Like ScotBlog?  Join our email list or contact us here, or follow along on Twitter @Scot_Blog and facebook at

Tennessee Supreme Court Holds that Divorce Contracts Must be Enforced as Written

By Daniel Horwitz:

In a common-sense opinion that clarified a muddled conflict among lower courts, the Tennessee Supreme Court has held that fee-shifting provisions in divorce agreements must be enforced as written.  Offering a forceful defense of the right to contract, Chief Justice Bivins’ unanimous opinion in Eberach v. Eberach instructs all lower courts that they do not have any discretion to deny attorney’s fees to a prevailing party if a contract agreed to by both parties makes such an award mandatory.

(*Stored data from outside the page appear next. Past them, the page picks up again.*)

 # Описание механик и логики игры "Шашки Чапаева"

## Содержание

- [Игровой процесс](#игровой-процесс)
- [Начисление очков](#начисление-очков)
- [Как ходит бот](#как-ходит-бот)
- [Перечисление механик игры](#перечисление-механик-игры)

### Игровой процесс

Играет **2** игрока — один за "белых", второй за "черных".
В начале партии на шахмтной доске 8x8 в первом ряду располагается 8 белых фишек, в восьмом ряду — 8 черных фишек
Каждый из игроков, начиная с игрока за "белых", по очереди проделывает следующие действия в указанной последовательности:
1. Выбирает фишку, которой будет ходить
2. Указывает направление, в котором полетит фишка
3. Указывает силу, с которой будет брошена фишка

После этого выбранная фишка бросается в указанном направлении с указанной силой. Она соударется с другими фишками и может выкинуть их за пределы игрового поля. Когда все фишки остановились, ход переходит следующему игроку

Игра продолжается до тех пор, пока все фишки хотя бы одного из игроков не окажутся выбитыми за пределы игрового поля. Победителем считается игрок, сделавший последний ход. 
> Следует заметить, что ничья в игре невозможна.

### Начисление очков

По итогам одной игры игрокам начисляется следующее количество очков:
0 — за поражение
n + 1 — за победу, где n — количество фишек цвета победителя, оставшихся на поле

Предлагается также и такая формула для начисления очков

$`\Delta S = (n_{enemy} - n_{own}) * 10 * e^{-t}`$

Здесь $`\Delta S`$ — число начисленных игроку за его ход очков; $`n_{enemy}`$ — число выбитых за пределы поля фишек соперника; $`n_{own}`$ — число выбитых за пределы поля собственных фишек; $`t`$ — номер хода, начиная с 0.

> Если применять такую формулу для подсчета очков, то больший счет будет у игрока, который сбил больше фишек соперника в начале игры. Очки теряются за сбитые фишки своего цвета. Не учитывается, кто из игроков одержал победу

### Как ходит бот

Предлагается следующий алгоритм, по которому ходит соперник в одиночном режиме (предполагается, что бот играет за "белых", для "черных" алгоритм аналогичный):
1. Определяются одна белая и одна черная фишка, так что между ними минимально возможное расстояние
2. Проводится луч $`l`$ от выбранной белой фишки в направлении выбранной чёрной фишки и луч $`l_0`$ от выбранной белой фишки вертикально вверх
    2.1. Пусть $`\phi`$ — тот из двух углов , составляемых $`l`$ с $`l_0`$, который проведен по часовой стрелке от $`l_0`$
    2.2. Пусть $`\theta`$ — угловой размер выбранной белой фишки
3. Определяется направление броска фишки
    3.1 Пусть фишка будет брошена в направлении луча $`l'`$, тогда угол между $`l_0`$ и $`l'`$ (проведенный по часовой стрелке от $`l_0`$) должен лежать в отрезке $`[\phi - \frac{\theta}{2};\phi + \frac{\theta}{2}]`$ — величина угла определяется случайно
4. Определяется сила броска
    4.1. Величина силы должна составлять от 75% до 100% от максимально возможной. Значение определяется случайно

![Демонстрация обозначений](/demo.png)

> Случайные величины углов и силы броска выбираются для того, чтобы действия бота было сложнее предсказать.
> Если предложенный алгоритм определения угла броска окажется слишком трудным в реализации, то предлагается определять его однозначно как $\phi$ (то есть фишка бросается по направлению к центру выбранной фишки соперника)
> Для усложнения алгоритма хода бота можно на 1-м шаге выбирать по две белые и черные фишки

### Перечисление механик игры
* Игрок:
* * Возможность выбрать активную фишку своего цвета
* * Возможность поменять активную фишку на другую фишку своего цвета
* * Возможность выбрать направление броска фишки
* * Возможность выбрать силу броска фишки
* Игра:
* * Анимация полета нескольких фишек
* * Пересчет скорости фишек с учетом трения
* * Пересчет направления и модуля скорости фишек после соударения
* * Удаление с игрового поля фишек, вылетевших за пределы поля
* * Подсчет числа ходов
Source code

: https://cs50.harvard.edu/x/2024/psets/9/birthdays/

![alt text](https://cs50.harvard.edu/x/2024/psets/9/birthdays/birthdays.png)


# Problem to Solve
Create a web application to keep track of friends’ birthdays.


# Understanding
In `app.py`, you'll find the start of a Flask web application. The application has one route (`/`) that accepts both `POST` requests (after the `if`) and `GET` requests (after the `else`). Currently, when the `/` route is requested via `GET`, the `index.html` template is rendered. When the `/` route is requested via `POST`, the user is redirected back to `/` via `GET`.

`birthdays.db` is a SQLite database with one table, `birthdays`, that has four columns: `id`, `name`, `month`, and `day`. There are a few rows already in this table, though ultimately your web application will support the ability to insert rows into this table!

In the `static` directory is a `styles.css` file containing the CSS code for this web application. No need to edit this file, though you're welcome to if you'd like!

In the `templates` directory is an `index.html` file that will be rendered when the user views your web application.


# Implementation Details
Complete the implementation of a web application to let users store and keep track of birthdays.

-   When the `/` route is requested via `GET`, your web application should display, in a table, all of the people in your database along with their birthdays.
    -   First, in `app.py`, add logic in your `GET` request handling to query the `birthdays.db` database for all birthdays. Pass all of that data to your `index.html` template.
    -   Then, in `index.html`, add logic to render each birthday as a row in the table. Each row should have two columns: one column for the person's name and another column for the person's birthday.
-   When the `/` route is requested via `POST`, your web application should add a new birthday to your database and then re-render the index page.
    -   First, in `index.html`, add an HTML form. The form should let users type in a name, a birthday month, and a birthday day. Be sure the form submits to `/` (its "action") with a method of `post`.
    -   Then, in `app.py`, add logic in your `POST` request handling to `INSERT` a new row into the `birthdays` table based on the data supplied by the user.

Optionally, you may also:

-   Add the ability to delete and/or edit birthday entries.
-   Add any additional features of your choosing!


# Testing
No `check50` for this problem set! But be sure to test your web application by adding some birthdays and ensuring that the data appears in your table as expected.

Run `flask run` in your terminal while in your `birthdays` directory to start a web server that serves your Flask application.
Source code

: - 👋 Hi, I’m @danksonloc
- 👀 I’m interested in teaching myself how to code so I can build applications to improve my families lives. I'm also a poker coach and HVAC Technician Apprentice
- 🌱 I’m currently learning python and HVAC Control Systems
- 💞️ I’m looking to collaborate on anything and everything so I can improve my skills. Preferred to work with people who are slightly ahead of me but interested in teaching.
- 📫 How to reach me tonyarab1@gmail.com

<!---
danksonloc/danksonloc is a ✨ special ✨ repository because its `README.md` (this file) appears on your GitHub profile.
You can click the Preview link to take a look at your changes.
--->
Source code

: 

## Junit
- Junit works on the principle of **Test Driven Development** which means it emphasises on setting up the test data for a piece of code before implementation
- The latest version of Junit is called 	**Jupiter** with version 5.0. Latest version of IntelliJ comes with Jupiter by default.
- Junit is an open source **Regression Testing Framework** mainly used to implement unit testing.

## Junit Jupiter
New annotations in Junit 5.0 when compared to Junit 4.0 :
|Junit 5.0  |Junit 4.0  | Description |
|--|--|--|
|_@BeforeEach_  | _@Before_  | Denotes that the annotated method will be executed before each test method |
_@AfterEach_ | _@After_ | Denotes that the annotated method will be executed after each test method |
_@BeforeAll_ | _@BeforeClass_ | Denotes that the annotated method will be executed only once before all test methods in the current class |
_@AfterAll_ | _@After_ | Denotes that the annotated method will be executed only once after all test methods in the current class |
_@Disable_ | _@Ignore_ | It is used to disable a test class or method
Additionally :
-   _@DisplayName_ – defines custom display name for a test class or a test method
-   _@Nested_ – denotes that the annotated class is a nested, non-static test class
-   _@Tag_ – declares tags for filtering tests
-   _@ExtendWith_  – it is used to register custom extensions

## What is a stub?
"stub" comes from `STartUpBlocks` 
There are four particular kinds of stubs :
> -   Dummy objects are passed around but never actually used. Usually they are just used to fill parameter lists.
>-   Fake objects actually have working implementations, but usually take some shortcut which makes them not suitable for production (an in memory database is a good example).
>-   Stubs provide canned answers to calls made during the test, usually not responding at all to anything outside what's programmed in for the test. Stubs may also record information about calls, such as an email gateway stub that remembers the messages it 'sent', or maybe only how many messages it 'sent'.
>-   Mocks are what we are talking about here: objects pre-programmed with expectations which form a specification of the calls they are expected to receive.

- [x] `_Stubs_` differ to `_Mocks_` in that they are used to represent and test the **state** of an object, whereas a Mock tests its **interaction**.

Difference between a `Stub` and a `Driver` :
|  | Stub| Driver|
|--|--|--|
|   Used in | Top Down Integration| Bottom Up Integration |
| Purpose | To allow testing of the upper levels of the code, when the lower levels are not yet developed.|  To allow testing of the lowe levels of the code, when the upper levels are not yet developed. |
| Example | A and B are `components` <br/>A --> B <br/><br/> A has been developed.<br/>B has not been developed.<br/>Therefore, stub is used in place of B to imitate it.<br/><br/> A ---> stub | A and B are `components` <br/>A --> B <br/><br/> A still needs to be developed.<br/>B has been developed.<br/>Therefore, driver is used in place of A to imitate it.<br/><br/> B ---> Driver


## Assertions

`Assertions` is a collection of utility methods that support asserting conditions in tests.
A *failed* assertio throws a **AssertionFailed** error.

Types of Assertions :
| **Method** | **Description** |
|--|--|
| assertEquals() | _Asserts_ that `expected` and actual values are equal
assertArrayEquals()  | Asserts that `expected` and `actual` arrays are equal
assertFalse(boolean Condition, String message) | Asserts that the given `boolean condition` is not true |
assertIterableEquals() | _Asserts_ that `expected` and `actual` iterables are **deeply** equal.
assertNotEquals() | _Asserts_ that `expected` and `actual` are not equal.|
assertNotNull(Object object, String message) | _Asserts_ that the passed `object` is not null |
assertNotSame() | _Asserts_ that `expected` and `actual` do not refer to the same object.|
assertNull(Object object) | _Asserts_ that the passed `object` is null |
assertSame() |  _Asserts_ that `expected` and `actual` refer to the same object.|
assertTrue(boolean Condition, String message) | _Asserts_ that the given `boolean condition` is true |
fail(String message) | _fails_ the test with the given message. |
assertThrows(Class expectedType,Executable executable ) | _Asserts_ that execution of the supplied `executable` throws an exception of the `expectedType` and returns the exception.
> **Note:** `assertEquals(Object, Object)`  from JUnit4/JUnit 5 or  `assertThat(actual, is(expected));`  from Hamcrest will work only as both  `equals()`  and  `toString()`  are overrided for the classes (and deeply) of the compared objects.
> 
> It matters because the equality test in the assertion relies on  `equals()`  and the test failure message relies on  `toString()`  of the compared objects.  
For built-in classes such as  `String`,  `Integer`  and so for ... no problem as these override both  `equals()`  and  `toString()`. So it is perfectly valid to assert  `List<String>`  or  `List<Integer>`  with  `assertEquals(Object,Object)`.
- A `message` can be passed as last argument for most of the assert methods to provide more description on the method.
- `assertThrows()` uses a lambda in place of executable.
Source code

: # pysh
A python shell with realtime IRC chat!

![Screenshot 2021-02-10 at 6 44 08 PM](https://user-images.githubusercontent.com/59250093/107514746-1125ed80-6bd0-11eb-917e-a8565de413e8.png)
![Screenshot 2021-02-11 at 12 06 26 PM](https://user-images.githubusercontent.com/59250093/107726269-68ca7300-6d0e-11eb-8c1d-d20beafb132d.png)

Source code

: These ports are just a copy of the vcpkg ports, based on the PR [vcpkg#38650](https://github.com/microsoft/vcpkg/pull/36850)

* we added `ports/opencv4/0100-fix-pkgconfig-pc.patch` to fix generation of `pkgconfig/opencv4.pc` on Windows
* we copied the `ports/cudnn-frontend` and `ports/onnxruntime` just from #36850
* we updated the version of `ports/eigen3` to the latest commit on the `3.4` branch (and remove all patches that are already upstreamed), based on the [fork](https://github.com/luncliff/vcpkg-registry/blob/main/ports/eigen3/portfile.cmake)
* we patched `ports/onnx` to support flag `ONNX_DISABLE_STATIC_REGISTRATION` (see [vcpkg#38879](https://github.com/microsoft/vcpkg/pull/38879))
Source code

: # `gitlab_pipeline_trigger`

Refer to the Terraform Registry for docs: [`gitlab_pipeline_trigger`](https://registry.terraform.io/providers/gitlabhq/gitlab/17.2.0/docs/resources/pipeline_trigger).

Eberach involved litigation between a former husband and wife following their divorce.  In 2011, the couple divorced and entered into a “marital dissolution agreement,” or “MDA.”  In lay terms, an MDA is a binding contract that sets out the terms of a divorce.  Among other things, the parties’ MDA provided that:

“In the event it becomes reasonably necessary for either party to institute legal proceedings to procure the enforcement of any provision of this Agreement, the prevailing party shall also be entitled to a judgment for reasonable expenses, including attorney’s fees, incurred in prosecuting the action.”

Three years later, the ex-couple found themselves embroiled in litigation over the wife’s plan to relocate to Ohio with their three children.  Ultimately, the trial court granted the wife permission to move to Ohio and awarded her $20,000.00 in attorney’s fees.  Thereafter, the trial court’s decision was affirmed by the Court of Appeals, which upheld both the relocation and the trial court’s fee award.  However, the Court of Appeals declined to award the wife additional compensation for the attorney’s fees that she had incurred on appeal.

Upon review, the Tennessee Supreme Court observed that various tribunals of the Court of Appeals had “been inconsistent in their analysis of claims for attorney’s fees in cases in which the claim is based on a contractual provision in a MDA.”  One line of cases held that appellate courts have discretion to deny attorney’s fees to a prevailing party “even in the face of a controlling contractual fee provision requiring such an award.”[1]  Another line of authority held that “when a MDA fee provision mandates an award of attorney’s fees to the prevailing party, the Court of Appeals does not have discretion to deny an award of appellate attorney’s fees.”[2]  Additionally, a third line of cases “observed that an award of appellate attorney fees in Tennessee is within the court’s sound discretion,” but then went on “to award attorney’s fees on appeal solely on the basis of the parties’ MDA fee provisions without further discussion.”[3]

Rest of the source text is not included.